High prices and a push from the Bush White House to open public land to drilling fueled a natural gas boom in Colorado's Rocky Mountains in recent years. Now that prices are lower — and the state is considering strict new industry regulations — drilling has dropped off dramatically and the local economy is suffering.
Business is slow at the LHR Services and Equipment store in Parachute, Colo. The company sells all kinds of drilling safety equipment, such as gloves, harnesses and earplugs. It opened in November 2008 — about the time the slowdown began. Since the fall, drilling has dropped by more than 50 percent.
"We might have chosen just a little better time to get started here — when the rigs were all coming in instead of going away," said store manager Clint Robinson.
Challenges From Terrain, Environmentalists
The rigs are leaving because drilling in the Piceance Basin is more expensive, thanks to the geology. It's mountainous there, and it's difficult to extract gas from the tightly packed sandstone. As gas prices have gone down, companies have sent their rigs to places where it's less expensive to drill.
And there's another reason drillers say they are starting to shun Colorado: environmentalists.
Environmental groups have been warning for years that wild areas in the Colorado Rockies are at risk because of drilling. But policymakers hadn't paid much attention until recently, when Colorado voters started electing more Democrats, and Barack Obama won the presidency.
Now Colorado is set to adopt some of the strictest rules for oil and gas development in the country. They would require companies to jump through more environmental hoops to get drilling permits, adding to what drillers already consider a cumbersome process. Among the most controversial rules is one that requires drillers to consult with Colorado's Department of Wildlife to limit effects on wild plants and animals.
Drillers Threaten To Leave
"I think any additional regulations or rulemakings are going to cause the industry to stand up and fight," said Clare Bastable, conservation director for the Colorado Mountain Club.

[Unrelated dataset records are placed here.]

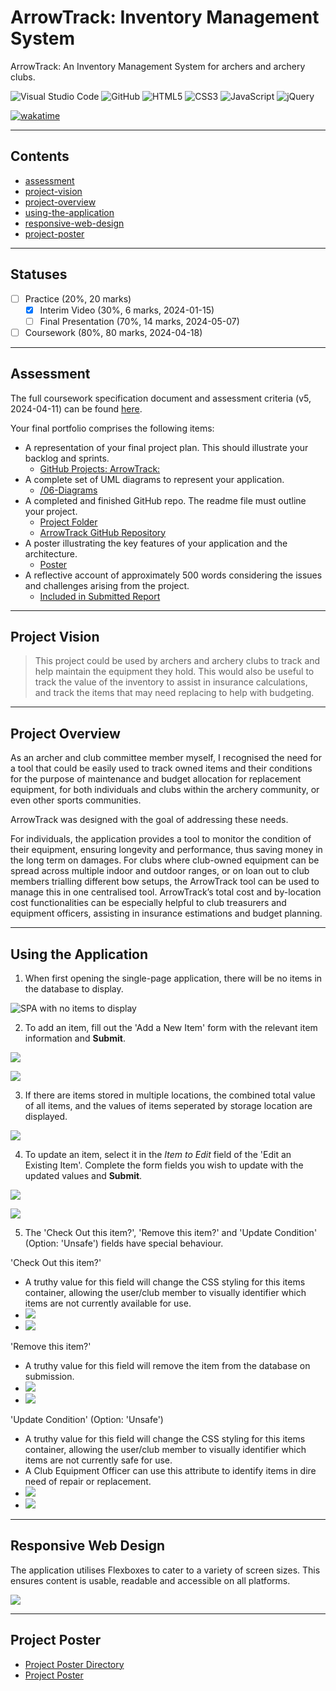 # ArrowTrack: Inventory Management System

ArrowTrack: An Inventory Management System for archers and archery clubs.

![Visual Studio Code](https://img.shields.io/badge/Visual%20Studio%20Code-0078d7.svg?style=for-the-badge&logo=visual-studio-code&logoColor=white)
![GitHub](https://img.shields.io/badge/github-%23121011.svg?style=for-the-badge&logo=github&logoColor=white)
![HTML5](https://img.shields.io/badge/html5-%23E34F26.svg?style=for-the-badge&logo=html5&logoColor=white)
![CSS3](https://img.shields.io/badge/css3-%231572B6.svg?style=for-the-badge&logo=css3&logoColor=white)
![JavaScript](https://img.shields.io/badge/javascript-%23323330.svg?style=for-the-badge&logo=javascript&logoColor=%23F7DF1E)
![jQuery](https://img.shields.io/badge/jquery-%230769AD.svg?style=for-the-badge&logo=jquery&logoColor=white)

[![wakatime](https://wakatime.com/badge/github/corey-richardson/ArrowTrack.svg)](https://wakatime.com/badge/github/corey-richardson/ArrowTrack)

---

## Contents

- [assessment](#assessment)
- [project-vision](#project-vision)
- [project-overview](#project-overview)
- [using-the-application](#using-the-application)
- [responsive-web-design](#responsive-web-design)
- [project-poster](#project-poster)

---

## Statuses

- [ ] Practice (20%, 20 marks)
  - [x] Interim Video (30%, 6 marks, 2024-01-15) 
  - [ ] Final Presentation (70%, 14 marks, 2024-05-07)

- [ ] Coursework (80%, 80 marks, 2024-04-18)

---

## Assessment

The full coursework specification document and assessment criteria (v5, 2024-04-11) can be found [here](/COMP1004_Assessment_Criteria-v5.pdf).

Your final portfolio comprises the following items:
- A representation of your final project plan. This should illustrate your backlog and sprints.
  - [GitHub Projects: ArrowTrack:](https://github.com/users/corey-richardson/projects/4)
- A complete set of UML diagrams to represent your application.
  - [/06-Diagrams](/06-Diagrams/)
- A completed and finished GitHub repo. The readme file must outline your project.
  - [Project Folder](/00-Project/)
  - [ArrowTrack GitHub Repository](https://github.com/corey-richardson/ArrowTrack)
- A poster illustrating the key features of your application and the architecture.
  - [Poster](/09-Poster/) <!-- UPDATE ME -->
- A reflective account of approximately 500 words considering the issues and challenges
arising from the project.
  - [Included in Submitted Report](/08-Report/Report.pdf)

---

## Project Vision

> This project could be used by archers and archery clubs to track and help maintain the equipment they hold. This would also be useful to track the value of the inventory to assist in insurance calculations, and track the items that may need replacing to help with budgeting.

---

## Project Overview

As an archer and club committee member myself, I recognised the need for a tool that could be
easily used to track owned items and their conditions for the purpose of maintenance and
budget allocation for replacement equipment, for both individuals and clubs within the archery
community, or even other sports communities.

ArrowTrack was designed with the goal of addressing these needs.

For individuals, the application provides a tool to monitor the condition of their equipment,
ensuring longevity and performance, thus saving money in the long term on damages. For clubs
where club-owned equipment can be spread across multiple indoor and outdoor ranges, or on
loan out to club members trialling different bow setups, the ArrowTrack tool can be used to
manage this in one centralised tool. ArrowTrack’s total cost and by-location cost functionalities
can be especially helpful to club treasurers and equipment officers, assisting in insurance
estimations and budget planning.

---

## Using the Application

1. When first opening the single-page application, there will be no items in the database to display.

![SPA with no items to display](/08-Report/readme-res/01-empty_view.png)

2. To add an item, fill out the 'Add a New Item' form with the relevant item information and **Submit**.

![](/08-Report/readme-res/02-AddForm_filled.png)

![](/08-Report/readme-res/03-AddForm_submitted.png)

3. If there are items stored in multiple locations, the combined total value of all items, and the values of items seperated by storage location are displayed.

![](/08-Report/readme-res/04-demonstrate_values.png)

4. To update an item, select it in the *Item to Edit* field of the 'Edit an Existing Item'. Complete the form fields you wish to update with the updated values and **Submit**. 

![](/08-Report/readme-res/05-EditForm_filled.png)

![](/08-Report/readme-res/06-EditForm_submitted.png)

5. The 'Check Out this item?', 'Remove this item?' and 'Update Condition' (Option: 'Unsafe') fields have special behaviour.

'Check Out this item?'
- A truthy value for this field will change the CSS styling for this items container, allowing the user/club member to visually identifier which items are not currently available for use.
- ![](/08-Report/readme-res/07-CheckOut_filled.png)
- ![](/08-Report/readme-res/08-CheckOut_submitted.png)

'Remove this item?'
- A truthy value for this field will remove the item from the database on submission.
- ![](/08-Report/readme-res/09-Remove_filled.png)
- ![](/08-Report/readme-res/10-Remove_submitted.png)

'Update Condition' (Option: 'Unsafe')
- A truthy value for this field will change the CSS styling for this items container, allowing the user/club member to visually identifier which items are not currently safe for use.
- A Club Equipment Officer can use this attribute to identify items in dire need of repair or replacement.
- ![](/08-Report/readme-res/11-Unsafe_filled.png)
- ![](/08-Report/readme-res/12-Unsafe_submitted.png)

---

## Responsive Web Design

The application utilises Flexboxes to cater to a variety of screen sizes. This ensures content is usable, readable and accessible on all platforms.

![](/08-Report/readme-res/13-RWD.gif)

---

## Project Poster

- [Project Poster Directory](/09-Poster/)
- [Project Poster](/09-Poster/) <!-- UPDATE ME -->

And they have. Some companies have threatened to leave the state. Calgary-based EnCana Corp. says it's reducing the number of drilling rigs it has in the Piceance Basin from 15 to five. Recently the company set aside about $500 million to invest in drilling in the U.S.
"In making our decision on where to spend that, we chose to spend it all in Texas, Louisiana and Wyoming and none of it in Colorado, in part because of the uncertainty over the rules," said Doug Hock, spokesman for EnCana.
But Bastable is skeptical that the new rules are really having that much of an effect.
"The major factor is that natural gas prices went from $13.57 [per 1,000 cubic feet] last July to $5.29 in December," Bastable said.
'Gas Industry Is In A Conundrum'
The natural gas industry doesn't like some of the talk coming out of Washington, D.C., these days, either. The Obama administration has focused heavily on renewable energy; the industry worries that it's at the expense of natural gas.
"The gas industry is in a conundrum right now," said Porter Bennett, president and CEO of Bentek Energy. Bennett points to the Piceance Basin, where the limited number of pipelines makes it difficult to transport gas to population centers, driving down prices.
"You're not going to solve the pipeline constraints unless you invest money; but you're not going to invest money unless you can see demand. When you look at national and local policies, those tend to discourage demand," Bennett said. "So, as a producer, are you going to put money into a pipeline? I don't think so."
Still, those interviewed for this story were reluctant to call what's happening in Colorado a "bust." They describe it more as a "lull." That's because demand is expected to rise again in coming years, and that likely will push prices back up.